:: Excerpted records

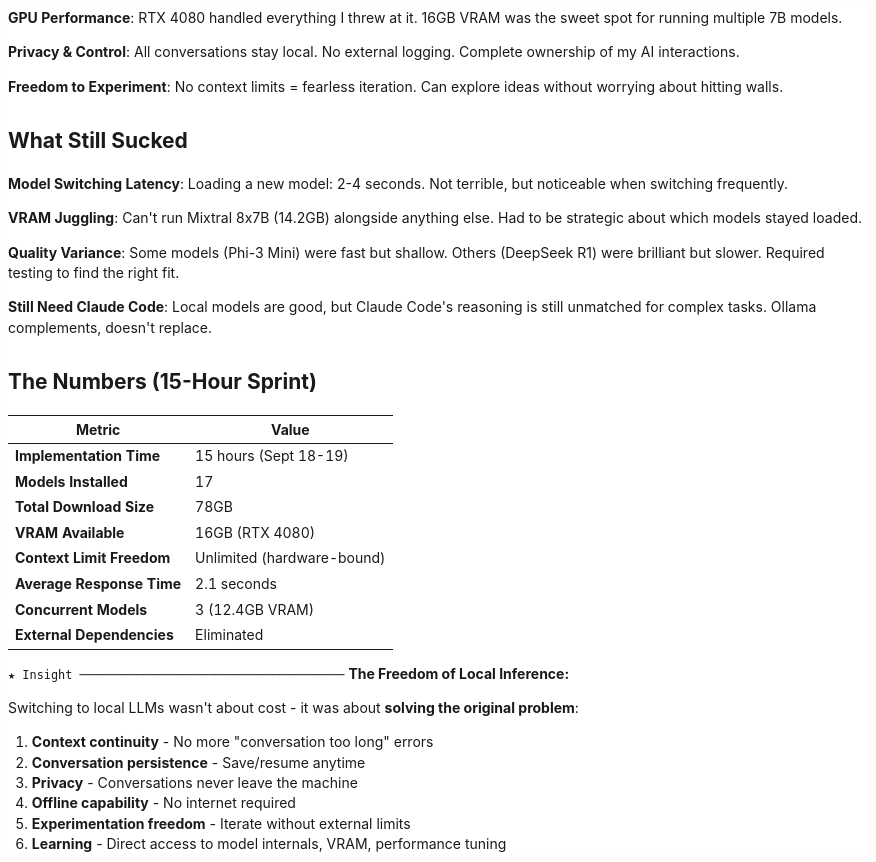 **GPU Performance**:
RTX 4080 handled everything I threw at it. 16GB VRAM was the sweet spot for running multiple 7B models.

**Privacy & Control**:
All conversations stay local. No external logging. Complete ownership of my AI interactions.

**Freedom to Experiment**:
No context limits = fearless iteration. Can explore ideas without worrying about hitting walls.

## What Still Sucked

**Model Switching Latency**:
Loading a new model: 2-4 seconds. Not terrible, but noticeable when switching frequently.

**VRAM Juggling**:
Can't run Mixtral 8x7B (14.2GB) alongside anything else. Had to be strategic about which models stayed loaded.

**Quality Variance**:
Some models (Phi-3 Mini) were fast but shallow. Others (DeepSeek R1) were brilliant but slower. Required testing to find the right fit.

**Still Need Claude Code**:
Local models are good, but Claude Code's reasoning is still unmatched for complex tasks. Ollama complements, doesn't replace.

## The Numbers (15-Hour Sprint)

| Metric | Value |
|--------|-------|
| **Implementation Time** | 15 hours (Sept 18-19) |
| **Models Installed** | 17 |
| **Total Download Size** | 78GB |
| **VRAM Available** | 16GB (RTX 4080) |
| **Context Limit Freedom** | Unlimited (hardware-bound) |
| **Average Response Time** | 2.1 seconds |
| **Concurrent Models** | 3 (12.4GB VRAM) |
| **External Dependencies** | Eliminated |

`★ Insight ─────────────────────────────────────`
**The Freedom of Local Inference:**

Switching to local LLMs wasn't about cost - it was about **solving the original problem**:

1. **Context continuity** - No more "conversation too long" errors
2. **Conversation persistence** - Save/resume anytime
3. **Privacy** - Conversations never leave the machine
4. **Offline capability** - No internet required
5. **Experimentation freedom** - Iterate without external limits
6. **Learning** - Direct access to model internals, VRAM, performance tuning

::::

- Try it: Your task is to set down every entry exactly, leaving out any picture it contains.

- Answer space:
 **GPU Performance**:
RTX 4080 handled everything I threw at it. 16GB VRAM was the sweet spot for running multiple 7B models.

**Privacy & Control**:
All conversations stay local. No external logging. Complete ownership of my AI interactions.

**Freedom to Experiment**:
No context limits = fearless iteration. Can explore ideas without worrying about hitting walls.

## What Still Sucked

**Model Switching Latency**:
Loading a new model: 2-4 seconds. Not terrible, but noticeable when switching frequently.

**VRAM Juggling**:
Can't run Mixtral 8x7B (14.2GB) alongside anything else. Had to be strategic about which models stayed loaded.

**Quality Variance**:
Some models (Phi-3 Mini) were fast but shallow. Others (DeepSeek R1) were brilliant but slower. Required testing to find the right fit.

**Still Need Claude Code**:
Local models are good, but Claude Code's reasoning is still unmatched for complex tasks. Ollama complements, doesn't replace.

## The Numbers (15-Hour Sprint)

| Metric | Value |
|--------|-------|
| **Implementation Time** | 15 hours (Sept 18-19) |
| **Models Installed** | 17 |
| **Total Download Size** | 78GB |
| **VRAM Available** | 16GB (RTX 4080) |
| **Context Limit Freedom** | Unlimited (hardware-bound) |
| **Average Response Time** | 2.1 seconds |
| **Concurrent Models** | 3 (12.4GB VRAM) |
| **External Dependencies** | Eliminated |

`★ Insight ─────────────────────────────────────`
**The Freedom of Local Inference:**

Switching to local LLMs wasn't about cost - it was about **solving the original problem**:

1. **Context continuity** - No more "conversation too long" errors
2. **Conversation persistence** - Save/resume anytime
3. **Privacy** - Conversations never leave the machine
4. **Offline capability** - No internet required
5. **Experimentation freedom** - Iterate without external limits
6. **Learning** - Direct access to model internals, VRAM, performance tuning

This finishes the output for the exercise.